Miguel Torrén

Personal information
- Full name: Miguel Ángel Torrén
- Date of birth: August 12, 1988 (age 37)
- Place of birth: Villa Constitución, Argentina
- Height: 1.78 m (5 ft 10 in)
- Position: Centre-back

Team information
- Current team: Bolívar
- Number: 3

Youth career
- Newell's Old Boys

Senior career*
- Years: Team / Apps / (Gls)
- 2005–2008: Newell's Old Boys / 25 / (0)
- 2008–2010: Cerro Porteño / 57 / (0)
- 2010–2023: Argentinos Juniors / 302 / (4)
- 2024: Unión Santa Fe / 22 / (0)
- 2025–: Bolívar / 15 / (0)

International career
- 2005: Argentina U17 / 2 / (0)
- 2007: Argentina U20 / 5 / (0)

= Miguel Torrén =

Argentine footballer

Miguel Ángel Torrén (born August 12, 1988) is an Argentine professional footballer who plays as a centre-back for Bolivian Primera División side Bolívar.

== Career ==

=== Club ===
Torren played for Newell's Old Boys since 2005, but he had to wait until the Apertura 2006 tournament to become a first team regular, playing in 18 of the team's 19 games. He went on to make 25 appearances for the club, including one game in the Copa Libertadores 2006 tournament.

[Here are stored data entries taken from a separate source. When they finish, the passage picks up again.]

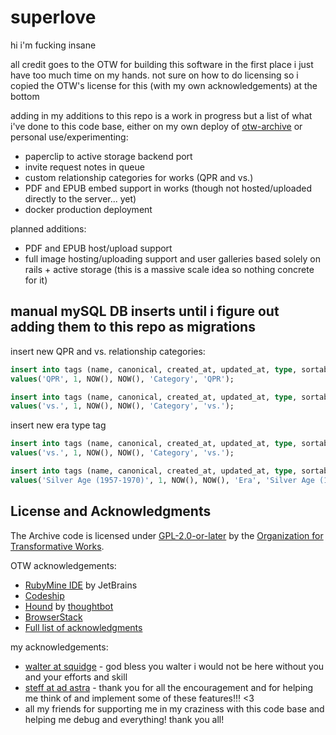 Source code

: superlove
=========
hi i'm fucking insane

all credit goes to the OTW for building this software in the first place i just have too much time on my hands. not sure on how to do licensing so i copied the OTW's license for this (with my own acknowledgements) at the bottom

adding in my additions to this repo is a work in progress but a list of what i've done to this code base, either on my own deploy of [otw-archive](https://superlove.sayitditto.net/) or personal use/experimenting:
* paperclip to active storage backend port
* invite request notes in queue
* custom relationship categories for works (QPR and vs.)
* PDF and EPUB embed support in works (though not hosted/uploaded directly to the server... yet)
* docker production deployment

planned additions:
* PDF and EPUB host/upload support
* full image hosting/uploading support and user galleries based solely on rails + active storage (this is a massive scale idea so nothing concrete for it)

manual mySQL DB inserts until i figure out adding them to this repo as migrations
----------
insert new QPR and vs. relationship categories:
```sql
insert into tags (name, canonical, created_at, updated_at, type, sortable_name)
values('QPR', 1, NOW(), NOW(), 'Category', 'QPR');
```
```sql
insert into tags (name, canonical, created_at, updated_at, type, sortable_name)
values('vs.', 1, NOW(), NOW(), 'Category', 'vs.');
```
insert new era type tag
```sql
insert into tags (name, canonical, created_at, updated_at, type, sortable_name)
values('vs.', 1, NOW(), NOW(), 'Category', 'vs.');
```
```sql
insert into tags (name, canonical, created_at, updated_at, type, sortable_name)
values('Silver Age (1957-1970)', 1, NOW(), NOW(), 'Era', 'Silver Age (1957-1970)');
```

License and Acknowledgments
----------
The Archive code is licensed under [GPL-2.0-or-later](https://www.gnu.org/licenses/gpl-2.0.html) by the [Organization for Transformative Works](https://www.transformativeworks.org/).

OTW acknowledgements:

* [RubyMine IDE](https://www.jetbrains.com/ruby/) by JetBrains
* [Codeship](https://codeship.com/)
* [Hound](https://houndci.com/) by [thoughtbot](https://thoughtbot.com/)
* [BrowserStack](https://www.browserstack.com)
* [Full list of acknowledgments](ACKNOWLEDGMENTS.md)

my acknowledgements:

* [walter at squidge](https://squidge.org) - god bless you walter i would not be here without you and your efforts and skill
* [steff at ad astra](https://www.adastrafanfic.com/) - thank you for all the encouragement and for helping me think of and implement some of these features!!! <3
* all my friends for supporting me in my craziness with this code base and helping me debug and everything! thank you all!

In 2008, he joined Cerro Porteño of Paraguay. Subsequently, in 2010, he joined defending Argentine Primera División champion Argentinos Juniors.

On February 11, 2019, he played 200 games defending the shirt of Argentinos Juniors, being the first to achieve it in the 21st century, placing 16th in the ranking of those who had the most appearances with said shirt.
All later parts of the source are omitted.